You have been commissioned works all over the world. What is your relationship with the U.S. and L.A. in particular?

It is true. I had many commissions from the U.S. I don’t know why, maybe it’s because American people have a great sense of respect, admiration, and devotion toward Italian art. As a matter of fact, UNESCO says that in Italy there is more than 50% of the art heritage of the entire world, and I guess American people know it.

As I said before, three years ago in Los Angeles, I made the mosaic “Gethsemanes” for a private client, and last year I was called by the Italian American Museum of Los Angeles to restore a floor mosaic from 1906 at the entrance of the Italian Hall. The Italian Hall is very important for the Italian community in L.A., and it was a great honor and privilege to execute this restoration. 

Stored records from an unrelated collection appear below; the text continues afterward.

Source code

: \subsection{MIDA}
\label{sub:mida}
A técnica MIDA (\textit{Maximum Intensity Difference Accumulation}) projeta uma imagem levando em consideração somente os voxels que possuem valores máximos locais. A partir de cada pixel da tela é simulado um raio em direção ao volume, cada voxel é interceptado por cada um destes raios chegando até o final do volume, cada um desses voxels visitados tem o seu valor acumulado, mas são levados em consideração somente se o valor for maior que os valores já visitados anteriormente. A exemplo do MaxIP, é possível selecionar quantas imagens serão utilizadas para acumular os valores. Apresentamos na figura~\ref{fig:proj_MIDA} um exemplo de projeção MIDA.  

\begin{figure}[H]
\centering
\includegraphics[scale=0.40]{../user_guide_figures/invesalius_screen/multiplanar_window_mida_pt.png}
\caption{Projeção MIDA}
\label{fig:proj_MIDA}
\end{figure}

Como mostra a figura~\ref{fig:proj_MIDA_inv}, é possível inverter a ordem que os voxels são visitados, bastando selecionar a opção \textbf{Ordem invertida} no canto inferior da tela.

Being an artist born in Italy can be a problem: I travel a lot abroad because of my job and I see wonderful places and landscapes, but nowhere else I can find the same combination of art, beauty, elegance, and love for details that distinguishes Italian art, architecture, and landscapes. 

Father Piran, what does this new mosaic mean to St. Peter's Church and its community?

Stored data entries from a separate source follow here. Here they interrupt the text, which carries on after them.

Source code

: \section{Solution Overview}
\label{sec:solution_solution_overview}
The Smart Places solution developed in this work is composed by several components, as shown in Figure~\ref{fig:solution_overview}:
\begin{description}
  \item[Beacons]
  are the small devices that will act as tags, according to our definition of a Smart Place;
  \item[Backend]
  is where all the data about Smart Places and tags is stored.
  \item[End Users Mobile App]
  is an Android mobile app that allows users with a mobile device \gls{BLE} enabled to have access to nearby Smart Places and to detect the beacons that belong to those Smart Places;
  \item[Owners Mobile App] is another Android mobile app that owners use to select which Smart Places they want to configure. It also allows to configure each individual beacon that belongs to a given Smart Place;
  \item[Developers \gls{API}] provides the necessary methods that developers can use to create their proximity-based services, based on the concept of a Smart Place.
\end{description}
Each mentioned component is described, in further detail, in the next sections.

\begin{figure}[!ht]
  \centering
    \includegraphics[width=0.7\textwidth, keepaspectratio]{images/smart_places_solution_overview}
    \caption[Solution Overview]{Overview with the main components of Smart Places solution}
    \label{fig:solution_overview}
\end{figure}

St. Peter’s has been since 1970 the home of a massive sculpture titled: “The Immigrants”, depicting the glory of Italian culture represented by poets, artist, inventors and sailors. The author is Alberto Blasi and the monument was commissioned by the “Patrons of Italian Culture.”

Italy is popularly described as the land of travelers, poets and saints. What was missing at St. Peter’s was a monument to the glory of St. Francis of Assisi and St. Catherine of Siena, who have been selected to be Patron Saints of Italy for the cultural and religious impact that they had on Italian history.

 Besides the cultural component of their lives, Saint Francis of Assisi and Saint Catherine of Siena have been and continue to be an important feature of the popular piety of many Italians. Popular piety is not a feature of the Italians only, but a living reality of all the Church. Indeed, popular piety is a true treasure of the People of God.

St. Peter’s Church is known throughout the greater Los Angeles for its feasts and processions for their patron saints which have lived a life of heroic virtue, assisted by the Church, during their pilgrimage on earth. Their life’s goal is the same for us: they inspire us to live the life that God wills for each of us today.  

From now every Italian who will enter their Church of Los Angeles will be “welcomed” at the door by the Saints who are already where we all hope to be one day: with our God.